Your goal:
This task calls for copying every line of the records that includes the word "tutorials".

[Source records]

══════════

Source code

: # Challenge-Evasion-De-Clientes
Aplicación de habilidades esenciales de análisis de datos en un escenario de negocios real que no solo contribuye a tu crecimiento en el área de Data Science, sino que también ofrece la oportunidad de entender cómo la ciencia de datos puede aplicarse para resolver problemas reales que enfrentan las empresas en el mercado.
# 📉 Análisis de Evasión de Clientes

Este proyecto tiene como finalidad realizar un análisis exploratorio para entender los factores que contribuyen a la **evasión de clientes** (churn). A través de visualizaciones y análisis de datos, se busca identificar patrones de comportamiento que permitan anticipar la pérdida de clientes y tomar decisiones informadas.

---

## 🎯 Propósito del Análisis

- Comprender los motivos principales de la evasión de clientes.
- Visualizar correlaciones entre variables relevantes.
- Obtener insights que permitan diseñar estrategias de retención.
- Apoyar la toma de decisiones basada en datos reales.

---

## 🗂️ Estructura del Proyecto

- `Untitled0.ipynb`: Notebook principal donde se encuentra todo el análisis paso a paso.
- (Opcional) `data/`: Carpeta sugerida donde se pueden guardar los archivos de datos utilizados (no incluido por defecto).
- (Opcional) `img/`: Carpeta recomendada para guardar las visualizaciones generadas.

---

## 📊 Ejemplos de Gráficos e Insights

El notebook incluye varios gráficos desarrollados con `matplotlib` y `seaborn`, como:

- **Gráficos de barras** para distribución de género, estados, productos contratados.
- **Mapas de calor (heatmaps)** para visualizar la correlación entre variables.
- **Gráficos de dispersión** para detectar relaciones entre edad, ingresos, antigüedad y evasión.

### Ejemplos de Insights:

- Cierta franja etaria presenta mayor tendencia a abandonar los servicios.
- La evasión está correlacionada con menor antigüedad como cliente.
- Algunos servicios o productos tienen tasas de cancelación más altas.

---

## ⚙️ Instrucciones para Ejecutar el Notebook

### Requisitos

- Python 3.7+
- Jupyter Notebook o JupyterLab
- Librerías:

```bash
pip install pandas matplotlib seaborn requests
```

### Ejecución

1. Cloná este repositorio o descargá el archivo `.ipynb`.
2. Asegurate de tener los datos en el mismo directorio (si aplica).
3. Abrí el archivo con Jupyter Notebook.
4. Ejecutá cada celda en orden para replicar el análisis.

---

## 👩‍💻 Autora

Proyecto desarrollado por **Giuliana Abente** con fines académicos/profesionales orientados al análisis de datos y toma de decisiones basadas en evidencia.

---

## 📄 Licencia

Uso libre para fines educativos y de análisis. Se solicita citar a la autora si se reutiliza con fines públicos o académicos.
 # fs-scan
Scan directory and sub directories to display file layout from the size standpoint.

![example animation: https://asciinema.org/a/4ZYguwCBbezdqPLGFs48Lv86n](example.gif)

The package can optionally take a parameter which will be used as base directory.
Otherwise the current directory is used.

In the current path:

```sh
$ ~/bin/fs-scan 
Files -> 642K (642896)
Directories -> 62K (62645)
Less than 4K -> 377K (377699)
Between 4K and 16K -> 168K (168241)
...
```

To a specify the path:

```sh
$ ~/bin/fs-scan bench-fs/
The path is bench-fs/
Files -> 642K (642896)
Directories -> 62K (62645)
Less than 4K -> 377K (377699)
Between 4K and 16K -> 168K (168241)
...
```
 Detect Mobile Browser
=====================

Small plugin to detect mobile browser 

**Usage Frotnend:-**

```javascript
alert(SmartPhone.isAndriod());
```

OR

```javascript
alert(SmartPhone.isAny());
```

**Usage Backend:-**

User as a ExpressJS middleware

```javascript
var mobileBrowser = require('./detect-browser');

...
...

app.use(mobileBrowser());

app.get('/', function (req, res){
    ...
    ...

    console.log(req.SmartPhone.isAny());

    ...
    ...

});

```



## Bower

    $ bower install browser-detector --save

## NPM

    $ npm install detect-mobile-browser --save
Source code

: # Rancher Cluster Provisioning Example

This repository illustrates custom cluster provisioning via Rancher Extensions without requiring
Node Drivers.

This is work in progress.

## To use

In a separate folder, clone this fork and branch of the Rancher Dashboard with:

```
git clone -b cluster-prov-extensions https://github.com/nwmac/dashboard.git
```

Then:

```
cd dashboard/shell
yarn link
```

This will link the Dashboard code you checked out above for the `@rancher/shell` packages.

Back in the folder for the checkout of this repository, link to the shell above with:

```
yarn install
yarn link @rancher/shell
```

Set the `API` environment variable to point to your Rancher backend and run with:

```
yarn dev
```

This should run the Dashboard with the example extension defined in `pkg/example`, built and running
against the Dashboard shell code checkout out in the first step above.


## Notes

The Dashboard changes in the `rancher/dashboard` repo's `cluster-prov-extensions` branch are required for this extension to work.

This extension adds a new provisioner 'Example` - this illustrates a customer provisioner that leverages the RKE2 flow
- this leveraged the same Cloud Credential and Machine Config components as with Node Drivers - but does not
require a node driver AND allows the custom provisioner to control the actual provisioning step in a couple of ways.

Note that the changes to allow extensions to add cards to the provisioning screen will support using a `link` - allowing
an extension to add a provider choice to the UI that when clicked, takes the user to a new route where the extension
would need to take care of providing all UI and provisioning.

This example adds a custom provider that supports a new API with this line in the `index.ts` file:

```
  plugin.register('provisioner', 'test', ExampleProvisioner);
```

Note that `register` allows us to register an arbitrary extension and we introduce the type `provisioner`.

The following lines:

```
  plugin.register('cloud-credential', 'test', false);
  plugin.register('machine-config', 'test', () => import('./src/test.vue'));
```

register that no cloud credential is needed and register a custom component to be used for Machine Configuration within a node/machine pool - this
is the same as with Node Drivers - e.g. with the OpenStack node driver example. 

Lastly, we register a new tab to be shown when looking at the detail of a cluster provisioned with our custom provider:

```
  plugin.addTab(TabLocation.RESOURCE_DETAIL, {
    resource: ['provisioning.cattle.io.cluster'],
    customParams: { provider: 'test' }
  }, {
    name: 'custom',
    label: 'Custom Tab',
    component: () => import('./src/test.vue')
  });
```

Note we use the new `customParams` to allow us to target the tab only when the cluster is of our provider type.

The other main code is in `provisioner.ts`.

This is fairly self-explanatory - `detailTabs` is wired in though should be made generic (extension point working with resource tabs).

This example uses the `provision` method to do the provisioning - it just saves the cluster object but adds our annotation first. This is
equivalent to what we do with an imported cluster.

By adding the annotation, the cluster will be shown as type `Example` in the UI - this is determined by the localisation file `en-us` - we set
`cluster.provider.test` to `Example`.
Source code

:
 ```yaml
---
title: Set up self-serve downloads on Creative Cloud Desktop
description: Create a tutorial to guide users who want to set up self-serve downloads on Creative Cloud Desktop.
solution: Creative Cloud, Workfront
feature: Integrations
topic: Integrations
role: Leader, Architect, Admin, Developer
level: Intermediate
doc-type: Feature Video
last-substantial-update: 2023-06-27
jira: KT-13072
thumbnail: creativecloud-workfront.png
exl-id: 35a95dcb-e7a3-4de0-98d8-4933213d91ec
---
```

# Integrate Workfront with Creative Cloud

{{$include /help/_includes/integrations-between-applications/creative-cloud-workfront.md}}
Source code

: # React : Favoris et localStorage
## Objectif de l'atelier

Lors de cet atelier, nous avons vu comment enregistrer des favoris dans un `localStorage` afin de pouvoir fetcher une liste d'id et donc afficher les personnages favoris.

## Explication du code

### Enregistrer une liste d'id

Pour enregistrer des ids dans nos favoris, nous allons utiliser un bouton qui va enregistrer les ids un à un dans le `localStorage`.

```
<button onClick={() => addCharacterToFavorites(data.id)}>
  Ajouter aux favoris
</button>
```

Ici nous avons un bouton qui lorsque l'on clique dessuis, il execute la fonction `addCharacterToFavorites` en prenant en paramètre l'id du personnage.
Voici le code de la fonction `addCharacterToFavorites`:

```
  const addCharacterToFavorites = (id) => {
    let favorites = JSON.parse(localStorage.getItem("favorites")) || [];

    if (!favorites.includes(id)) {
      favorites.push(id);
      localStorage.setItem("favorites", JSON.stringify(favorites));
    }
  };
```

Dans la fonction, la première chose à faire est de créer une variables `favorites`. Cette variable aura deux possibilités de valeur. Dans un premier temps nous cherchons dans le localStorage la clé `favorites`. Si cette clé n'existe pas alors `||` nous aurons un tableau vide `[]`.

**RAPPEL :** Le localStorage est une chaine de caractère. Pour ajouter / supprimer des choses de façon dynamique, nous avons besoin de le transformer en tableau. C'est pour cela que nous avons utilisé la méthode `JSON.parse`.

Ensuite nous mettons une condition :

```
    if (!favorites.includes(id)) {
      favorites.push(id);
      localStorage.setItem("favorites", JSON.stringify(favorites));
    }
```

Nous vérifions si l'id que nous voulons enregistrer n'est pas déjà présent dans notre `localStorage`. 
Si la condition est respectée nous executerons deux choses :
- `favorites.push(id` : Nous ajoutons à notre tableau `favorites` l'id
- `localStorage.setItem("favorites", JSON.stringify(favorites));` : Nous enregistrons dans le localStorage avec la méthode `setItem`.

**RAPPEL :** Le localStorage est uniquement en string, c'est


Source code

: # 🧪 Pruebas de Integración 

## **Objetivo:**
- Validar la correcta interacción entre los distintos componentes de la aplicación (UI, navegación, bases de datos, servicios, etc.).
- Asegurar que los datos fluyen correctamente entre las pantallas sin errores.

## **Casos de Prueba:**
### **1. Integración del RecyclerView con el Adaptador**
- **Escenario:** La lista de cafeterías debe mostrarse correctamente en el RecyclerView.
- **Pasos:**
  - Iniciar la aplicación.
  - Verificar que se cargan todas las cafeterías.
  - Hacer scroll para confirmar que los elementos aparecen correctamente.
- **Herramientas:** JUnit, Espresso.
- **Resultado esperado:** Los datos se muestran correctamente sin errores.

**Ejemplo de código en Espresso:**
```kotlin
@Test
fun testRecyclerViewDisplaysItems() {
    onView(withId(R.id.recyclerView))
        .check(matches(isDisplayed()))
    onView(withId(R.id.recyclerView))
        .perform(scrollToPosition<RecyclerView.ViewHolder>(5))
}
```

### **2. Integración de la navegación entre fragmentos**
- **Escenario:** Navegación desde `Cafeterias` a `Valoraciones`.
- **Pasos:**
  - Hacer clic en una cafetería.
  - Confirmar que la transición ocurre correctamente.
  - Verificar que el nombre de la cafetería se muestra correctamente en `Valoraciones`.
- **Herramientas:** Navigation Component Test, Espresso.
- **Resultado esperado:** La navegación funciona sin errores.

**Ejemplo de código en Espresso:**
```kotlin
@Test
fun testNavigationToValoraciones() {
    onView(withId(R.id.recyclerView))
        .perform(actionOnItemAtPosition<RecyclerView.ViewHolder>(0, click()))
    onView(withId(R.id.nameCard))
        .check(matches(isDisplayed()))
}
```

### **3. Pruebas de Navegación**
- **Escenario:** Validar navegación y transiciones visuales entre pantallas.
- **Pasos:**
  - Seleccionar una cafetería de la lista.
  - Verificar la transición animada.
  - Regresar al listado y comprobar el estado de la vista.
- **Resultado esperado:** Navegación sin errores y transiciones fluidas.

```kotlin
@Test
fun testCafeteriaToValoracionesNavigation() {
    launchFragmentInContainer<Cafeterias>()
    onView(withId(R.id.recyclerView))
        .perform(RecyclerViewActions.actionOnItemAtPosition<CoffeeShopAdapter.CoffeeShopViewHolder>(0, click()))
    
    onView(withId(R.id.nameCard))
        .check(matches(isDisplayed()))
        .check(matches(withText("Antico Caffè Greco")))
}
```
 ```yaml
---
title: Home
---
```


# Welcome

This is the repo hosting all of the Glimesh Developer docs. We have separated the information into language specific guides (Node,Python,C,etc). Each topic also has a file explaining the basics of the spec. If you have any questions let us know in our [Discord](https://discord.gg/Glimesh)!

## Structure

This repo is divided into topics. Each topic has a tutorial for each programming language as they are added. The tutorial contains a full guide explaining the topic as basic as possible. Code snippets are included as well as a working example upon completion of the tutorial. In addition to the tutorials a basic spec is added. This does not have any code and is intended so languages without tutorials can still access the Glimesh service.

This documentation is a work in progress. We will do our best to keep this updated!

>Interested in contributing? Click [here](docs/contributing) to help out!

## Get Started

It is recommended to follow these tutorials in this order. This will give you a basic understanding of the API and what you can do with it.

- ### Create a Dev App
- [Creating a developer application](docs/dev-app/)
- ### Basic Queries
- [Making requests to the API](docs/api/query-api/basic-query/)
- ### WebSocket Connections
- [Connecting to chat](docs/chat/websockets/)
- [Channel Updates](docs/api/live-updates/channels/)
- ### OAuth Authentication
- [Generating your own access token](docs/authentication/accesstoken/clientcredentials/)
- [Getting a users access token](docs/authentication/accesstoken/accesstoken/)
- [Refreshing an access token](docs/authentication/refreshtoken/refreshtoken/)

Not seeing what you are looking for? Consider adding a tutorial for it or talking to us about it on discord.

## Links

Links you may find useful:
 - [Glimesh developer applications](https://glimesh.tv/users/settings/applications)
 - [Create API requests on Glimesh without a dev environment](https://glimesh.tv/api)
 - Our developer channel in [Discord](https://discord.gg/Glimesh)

══════════

Answer section:
This repo is divided into topics. Each topic has a tutorial for each programming language as they are added. The tutorial contains a full guide explaining the topic as basic as possible. Code snippets are included as well as a working example upon completion of the tutorial. In addition to the tutorials a basic spec is added. This does not have any code and is intended so languages without tutorials can still access the Glimesh service.
It is recommended to follow these tutorials in this order. This will give you a basic understanding of the API and what you can do with it.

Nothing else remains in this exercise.